• **Assignment**
Copy the lines word for word. Begin at the line that contains "- Task03 NetworkX工具包实战" and end with the final line of the data.

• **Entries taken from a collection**

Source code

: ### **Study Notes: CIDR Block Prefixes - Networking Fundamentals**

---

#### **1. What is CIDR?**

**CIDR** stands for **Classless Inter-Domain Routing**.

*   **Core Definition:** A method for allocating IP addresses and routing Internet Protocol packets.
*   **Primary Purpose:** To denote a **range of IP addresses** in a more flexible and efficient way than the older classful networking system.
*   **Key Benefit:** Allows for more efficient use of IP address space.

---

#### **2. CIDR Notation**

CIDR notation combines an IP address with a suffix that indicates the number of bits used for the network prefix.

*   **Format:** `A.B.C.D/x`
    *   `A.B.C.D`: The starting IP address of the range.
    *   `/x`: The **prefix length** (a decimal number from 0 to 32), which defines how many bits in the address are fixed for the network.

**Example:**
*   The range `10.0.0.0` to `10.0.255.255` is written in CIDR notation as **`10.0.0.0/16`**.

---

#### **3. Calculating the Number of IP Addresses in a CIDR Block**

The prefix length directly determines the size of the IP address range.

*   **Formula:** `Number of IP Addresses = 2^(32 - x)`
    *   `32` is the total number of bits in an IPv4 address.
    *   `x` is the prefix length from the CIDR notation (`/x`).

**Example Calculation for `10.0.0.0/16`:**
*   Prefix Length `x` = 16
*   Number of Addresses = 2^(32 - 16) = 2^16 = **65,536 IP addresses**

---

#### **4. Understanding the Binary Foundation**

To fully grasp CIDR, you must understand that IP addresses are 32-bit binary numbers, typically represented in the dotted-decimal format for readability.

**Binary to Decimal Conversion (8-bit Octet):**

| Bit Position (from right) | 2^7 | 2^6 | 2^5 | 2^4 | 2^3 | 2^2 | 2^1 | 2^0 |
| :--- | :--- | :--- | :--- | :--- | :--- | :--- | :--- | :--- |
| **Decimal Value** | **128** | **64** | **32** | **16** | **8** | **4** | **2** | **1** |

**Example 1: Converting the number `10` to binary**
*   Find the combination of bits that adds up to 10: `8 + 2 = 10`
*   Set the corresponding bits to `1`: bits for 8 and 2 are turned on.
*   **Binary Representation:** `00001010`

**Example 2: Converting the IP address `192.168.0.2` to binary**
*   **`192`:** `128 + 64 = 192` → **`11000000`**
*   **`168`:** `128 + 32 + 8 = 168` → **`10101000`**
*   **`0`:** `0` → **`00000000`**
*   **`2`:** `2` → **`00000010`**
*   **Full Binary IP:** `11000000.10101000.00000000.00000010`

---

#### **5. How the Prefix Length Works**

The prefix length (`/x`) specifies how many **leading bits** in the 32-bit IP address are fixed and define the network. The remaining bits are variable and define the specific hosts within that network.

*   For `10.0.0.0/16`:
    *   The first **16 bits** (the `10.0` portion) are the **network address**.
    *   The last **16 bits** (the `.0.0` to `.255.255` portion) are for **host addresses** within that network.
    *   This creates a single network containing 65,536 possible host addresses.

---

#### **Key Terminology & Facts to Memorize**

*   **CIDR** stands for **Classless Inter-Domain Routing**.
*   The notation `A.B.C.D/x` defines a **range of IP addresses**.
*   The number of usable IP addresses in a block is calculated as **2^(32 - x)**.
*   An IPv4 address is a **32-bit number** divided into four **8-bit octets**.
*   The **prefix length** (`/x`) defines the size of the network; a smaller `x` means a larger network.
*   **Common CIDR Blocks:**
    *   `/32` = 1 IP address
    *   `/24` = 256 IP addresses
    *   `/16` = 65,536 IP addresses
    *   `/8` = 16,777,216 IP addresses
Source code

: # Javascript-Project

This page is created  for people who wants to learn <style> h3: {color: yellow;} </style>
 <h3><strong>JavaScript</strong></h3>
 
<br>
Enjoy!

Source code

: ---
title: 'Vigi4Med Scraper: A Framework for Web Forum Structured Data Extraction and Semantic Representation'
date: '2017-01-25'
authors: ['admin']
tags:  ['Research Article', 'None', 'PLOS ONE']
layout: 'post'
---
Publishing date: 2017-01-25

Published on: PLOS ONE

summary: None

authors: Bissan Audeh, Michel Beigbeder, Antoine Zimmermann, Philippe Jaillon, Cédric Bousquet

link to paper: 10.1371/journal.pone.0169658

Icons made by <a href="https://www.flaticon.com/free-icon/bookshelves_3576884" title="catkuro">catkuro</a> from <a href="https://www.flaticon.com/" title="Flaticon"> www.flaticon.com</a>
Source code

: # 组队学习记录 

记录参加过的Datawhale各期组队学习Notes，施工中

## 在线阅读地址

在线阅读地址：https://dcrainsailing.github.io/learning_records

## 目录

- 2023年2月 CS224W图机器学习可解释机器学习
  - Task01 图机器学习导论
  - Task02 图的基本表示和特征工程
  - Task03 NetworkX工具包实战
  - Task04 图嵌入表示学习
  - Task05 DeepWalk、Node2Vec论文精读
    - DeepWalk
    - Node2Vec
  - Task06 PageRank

• **Answer for the task**
  - Task03 NetworkX工具包实战
  - Task04 图嵌入表示学习
  - Task05 DeepWalk、Node2Vec论文精读
    - DeepWalk
    - Node2Vec
  - Task06 PageRank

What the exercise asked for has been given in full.